Comme ce qu’a écrit Jésus sur le sol, le dessin est tourné vers l’autre, il n’est ni introspectif ni extraverti. Et le peu qu’il montre de soi-même ne passe que par le regard de l’autre s’il y a regard. Le regard de Saskia sur Rembrandt, qui vient de l’interrompre dans sa lecture de la Bible à la fenêtre, en dit plus sur Rembrandt que ses innombrables autoportraits où il joue plus un personnage qu’il ne dit de lui-même.
Mais l’honnêteté voudrait pour commencer que l’on dise aussi tout ce qui oppose christianisme et dessin. Comme la place manquerait et l’intérêt, contentons-nous d’un trait marquant qui suffira à évaluer la distance. On constate tous les jours que la foi ne se transmet pas : un tel aurait dû l’avoir et c’est telle autre qui l’a eue, Dieu choisit le sournois Jacob et non le sincère Esaü, le vantard Joseph et non ses frères francs du collier. Or le dessin se transmet et on le verra dans 4 de nos 6 exemples où le parent qui dessine est très clairement à l’origine de la vocation de l’enfant qui dessinera. (...)

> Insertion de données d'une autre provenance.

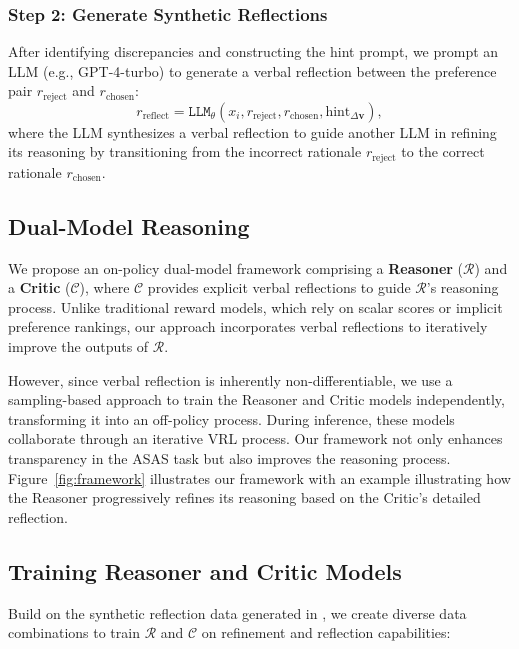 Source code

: \subsubsection*{Step 2: Generate Synthetic Reflections}
After identifying discrepancies and constructing the hint prompt, we prompt an LLM (e.g., GPT-4-turbo) to generate a verbal reflection between the preference pair \( r_{\text{reject}} \) and \( r_{\text{chosen}} \):
\begin{equation}
    r_{\text{reflect}} = \texttt{LLM}_{\theta}(x_i, r_{\text{reject}}, r_{\text{chosen}}, \text{hint}_{\Delta\mathbf{v}}),
    \label{eq:r_pref}
\end{equation}
where the LLM synthesizes a verbal reflection to guide another LLM in refining its reasoning by transitioning from the incorrect rationale $r_{\text{reject}}$ to the correct rationale $r_{\text{chosen}}$.
\subsection{Dual-Model Reasoning} \label{sec:reasoning_framework}
We propose an on-policy dual-model framework comprising a \textbf{Reasoner} (\(\mathcal{R}\)) and a \textbf{Critic} (\(\mathcal{C}\)), where \(\mathcal{C}\) provides explicit verbal reflections to guide \(\mathcal{R}\)’s reasoning process. Unlike traditional reward models, which rely on scalar scores or implicit preference rankings, our approach incorporates verbal reflections to iteratively improve the outputs of \(\mathcal{R}\). 

However, since verbal reflection is inherently non-differentiable, we use a sampling-based approach to train the Reasoner and Critic models independently, transforming it into an off-policy process. During inference, these models collaborate through an iterative VRL process. Our framework not only enhances transparency in the ASAS task but also improves the reasoning process. Figure~\ref{fig:framework} illustrates our framework with an example illustrating how the Reasoner progressively refines its reasoning based on the Critic’s detailed reflection.

\subsection*{Training Reasoner and Critic Models} \label{sec:training}
Build on the synthetic reflection data generated in \textsection{\ref{sec:method_data_curation}}, we create diverse data combinations to train \(\mathcal{R}\) and \(\mathcal{C}\) on refinement and reflection capabilities:


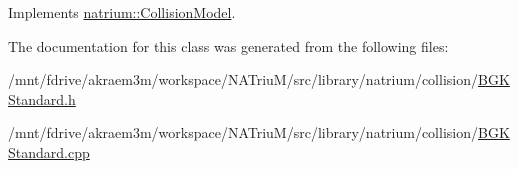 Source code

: Implements \hyperlink{classnatrium_1_1CollisionModel_a88b382d63da80e950bc58e8afad769a6}{natrium::CollisionModel}.

The documentation for this class was generated from the following files:\begin{DoxyCompactItemize}
\item 
/mnt/fdrive/akraem3m/workspace/NATriuM/src/library/natrium/collision/\hyperlink{BGKStandard_8h}{BGKStandard.h}\item 
/mnt/fdrive/akraem3m/workspace/NATriuM/src/library/natrium/collision/\hyperlink{BGKStandard_8cpp}{BGKStandard.cpp}\end{DoxyCompactItemize}
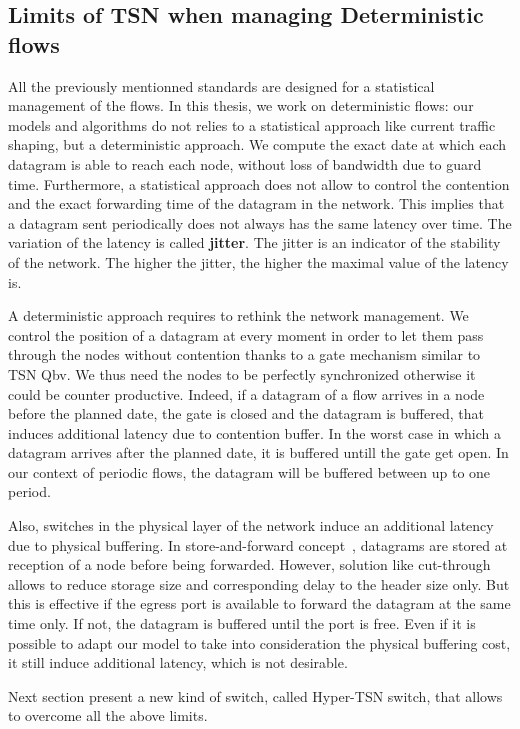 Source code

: \subsection{Limits of TSN when managing Deterministic flows}

All the previously mentionned standards are designed for a statistical management of the flows. In this thesis, we work on deterministic flows: our models and algorithms do not relies to a statistical approach like current traffic shaping, but a deterministic approach. We compute the exact date at which each datagram is able to reach each node, without loss of bandwidth due to guard time. Furthermore, a statistical approach does not allow to control the contention and the exact forwarding time of the datagram in the network. This implies that a datagram sent periodically does not always has the same latency over time. The variation of the latency is called \textbf{jitter}. The jitter is an indicator of the stability of the network. The higher the jitter, the higher the maximal value of the latency is.

A deterministic approach requires to rethink the network management. We control the position of a datagram at every moment in order to let them pass through the nodes without contention thanks to a gate mechanism similar to TSN Qbv. We thus need the nodes to be perfectly synchronized otherwise it could be counter productive. Indeed, if a datagram of a flow arrives in a node before the planned date, the gate is closed and the datagram is buffered, that induces additional latency due to contention buffer. In the worst case in which a datagram arrives after the planned date, it is buffered untill the gate get open. In our context of periodic flows, the datagram will be buffered between up to one period.

Also, switches in the physical layer of the network induce an additional latency due to physical buffering. In store-and-forward concept~\cite{tindell1992store}, datagrams are stored at reception of a node before being forwarded. However, solution like cut-through~\cite{kermani1979virtual} allows to reduce storage size and corresponding delay to the header size only. But this is effective if the egress port is available to forward the datagram at the same time only. If not, the datagram is buffered until the port is free. Even if it is possible to adapt our model to take into consideration the physical buffering cost, it still induce additional latency, which is not desirable.

Next section present a new kind of switch, called Hyper-TSN switch, that allows to overcome all the above limits.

On aurait pu penser dans le monde protestant à des artistes plus évidents, eux aussi grands pratiquants du dessin comme Dürer, Rembrandt, Hogarth ou Blake mais plusieurs raisons nous ont poussé à aller chercher Hans Baldung Grien pour le 16e siècle, Gesina ter Borch pour le 17e, Daniel Chodowiecki pour le 18e, Rodolphe Töpffer pour le 19e, Tove Jansson pour le 20e et Craig Thompson pour le 21e. La première est tout simplement leur relative méconnaissance par le public français, à part Baldung Grien en Alsace et le genevois Töpffer qui a bénéficié d’une réelle popularité dans le milieu protestant francophone entre 19e et 20e siècle et aujourd’hui chez les amateurs d’histoire de la bande dessinée.
En plus, ces 6 personnalités ne sont pas connues comme tourmentées religieusement ni faisant passer dans leurs œuvres des thématiques principalement ou profondément religieuses. Leur protestantisme lui-même peut souvent être mis en doute et pour Thompson explicitement rejeté. Mais elles sont toutes les six à n’en pas douter issues d’un milieu protestant et ont vécu dans un environnement majoritairement protestant sinon ultra-protestant. Ce recul par rapport au protestantisme peut alors permettre de mieux voir en quoi elles sont protestantes malgré elles et identifier ainsi quelques traits de protestantisme dans un art qui n’a pas été conçu comme tel.
Ces 6 personnalités ont aussi fait du dessin leur moyen d’expression majeur, ce qui expose le plus clairement leur vision du monde, avec pour 5 d’entre elles (on pardonnera à Baldung, qui s’est pris la Réformation en pleine figure et en plein milieu de carrière, de n’avoir pas eu le temps de creuser cet aspect) une association intime du dessin à l’écriture, elle aussi très originale. (...)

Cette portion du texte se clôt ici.